In the last lecture, we organized the RDD operators provided by the Spark official website in a table. Understanding and mastering these operators is undoubtedly crucial for quickly implementing business logic on Spark.

Therefore, in the next few lectures, I will guide you through the usage and purpose of these common operators. Different operators, just like the frying spoons, shovels, knives, and various pots and pans in the kitchen, can only quickly prepare a table of delicious dishes when you are familiar with the operation methods of these “kitchen utensils”.

In today’s lecture, let’s first learn about the data transformation within the same RDD. Mastering commonly used RDD operators is the foundation for developing Spark applications, and data transformation operators are the foundation of this foundation. Therefore, we will prioritize learning this type of RDD operator.

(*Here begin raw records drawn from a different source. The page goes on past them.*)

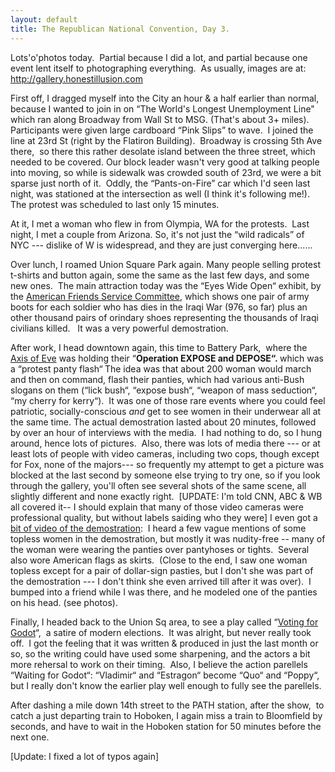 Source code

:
 ```yaml
---
layout: default
title: The Republican National Convention, Day 3.
---
```

<P>Lots'o'photos today.  Partial because I did a lot, and partial because one event lent itself to photographing everything.  As usually, images are at: <A href="http://gallery.honestillusion.com">http://gallery.honestillusion.com</A></P>
<P>First off, I dragged myself into the City an hour & a half earlier than normal, because I wanted to join in on &#8220;The World's Longest Unemployment Line" which ran along Broadway from Wall St to MSG. (That's about 3+ miles).  Participants were given large cardboard &#8220;Pink Slips&#8221; to wave.  I joined the line at 23rd St (right by the Flatiron Building).  Broadway is crossing 5th Ave there,  so there this rather desolate island between the three street, which needed to be covered. Our block leader wasn't very good at talking people into moving, so while is sidewalk was crowded south of 23rd, we were a bit sparse just north of it.  Oddly, the &#8220;Pants-on-Fire&#8221; car which I'd seen last night, was stationed at the intersection as well (I think it's following me!).  The protest was scheduled to last only 15 minutes.  </P>
<P>At it, I met a woman who flew in from Olympia, WA for the protests.  Last night, I met a couple from Arizona. So, it's not just the &#8220;wild radicals&#8221; of NYC --- dislike of W is widespread, and they are just converging here......</P>
<P>Over lunch, I roamed Union Square Park again. Many people selling protest t-shirts and button again, some the same as the last few days, and some new ones.  The main attraction today was the &#8220;Eyes Wide Open&#8220; exhibit, by the <A href="http://www.afsc.org">American Friends Service Committee</A>, which shows one pair of army boots for each soldier who has dies in the Iraqi War (976, so far) plus an other thousand pairs of orindary shoes representing the thousands of Iraqi civilians killed.   It was a very powerful demostration.</P>
<P>After work, I head downtown again, this time to Battery Park,  where the <A href="http://www.axisofeve.org">Axis of Eve</A> was holding their &#8220;<STRONG>Operation EXPOSE and DEPOSE&#8220;. </STRONG>which was a &#8220;protest panty flash&#8220;<STRONG> </STRONG>The idea was that about 200 woman would march and then on command, flash their panties, which had various anti-Bush slogans on them (&#8220;lick bush&#8220;, &#8220;expose bush&#8220;, &#8220;weapon of mass seduction&#8220;, &#8220;my cherry for kerry&#8220;).  It was one of those rare events where you could feel patriotic, socially-conscious <EM>and </EM>get to see women in their underwear all at the same time. The actual demostration lasted about 20 minutes, followed by over an hour of interviews with the media.  I had nothing to do, so I hung around, hence lots of pictures.  Also, there was lots of media there --- or at least lots of people with video cameras, including two cops, though except for Fox, none of the majors--- so frequently my attempt to get a picture was blocked at the last second by someone else trying to try one, so if you look through the gallery, you'll often see several shots of the same scene, all slightly different and none exactly right.  [UPDATE: I'm told CNN, ABC & WB all covered it-- I should explain that many of those video cameras were professional quality, but without labels saiding who they were] I even got a <A href="http://www.honestillusion.com/Images/AxisOfEve.mpeg">bit of video of the demostration</A>:  I heard a few vague mentions of some topless women in the demostration, but mostly it was nudity-free -- many of the woman were wearing the panties over pantyhoses or tights.  Several also wore American flags as skirts.  (Close to the end, I saw one woman topless except for a pair of dollar-sign pasties, but I don't she was part of the demostration --- I don't think she even arrived till after it was over).  I bumped into a friend while I was there, and he modeled one of the panties on his head. (see photos).</P>
<P>Finally, I headed back to the Union Sq area, to see a play called &#8220;<A href="http://www.votingforgodot.com">Voting for Godot</A>&#8220;,  a satire of modern elections.  It was alright, but never really took off.  I got the feeling that it was written & produced in just the last month or so, so the writing could have used some sharpening, and the actors a bit more rehersal to work on their timing.  Also, I believe the action parellels &#8220;Waiting for Godot&#8220;: &#8220;<SPAN class=chap_body_bold>Vladimir&#8220; and &#8220;<SPAN class=chap_body_bold>Estragon&#8220; become &#8220;Quo&#8220; and &#8220;Poppy&#8220;, but I really don't know the earlier play well enough to fully see the parellels.</SPAN></SPAN></P>
<P>After dashing a mile down 14th street to the PATH station, after the show,  to catch a just departing train to Hoboken, I again miss a train to Bloomfield by seconds, and have to wait in the Hoboken station for 50 minutes before the next one.</P>
<P>[Update: I fixed a lot of typos again]</P>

Among these operators, we will focus on explaining map, mapPartitions, flatMap, and filter. These four operators almost cover 99% of data transformation scenarios in daily development. As for the remaining mapPartitionsWithIndex, I will leave it as an exercise for you to explore.

Image

As the saying goes, no rice, no meal. In order to master the kitchen utensils, we need to prepare ingredients such as rice, noodles, and oil. Learning RDD operators is the same. In order to manipulate these operators, we need to start with having an RDD.

Therefore, let’s take a look at how RDD is created next.

Creating RDDs #

In Spark, there are two typical ways to create RDDs:

  • Creating RDDs on internal data using SparkContext.parallelize;
  • Creating RDDs from external data using APIs like SparkContext.textFile.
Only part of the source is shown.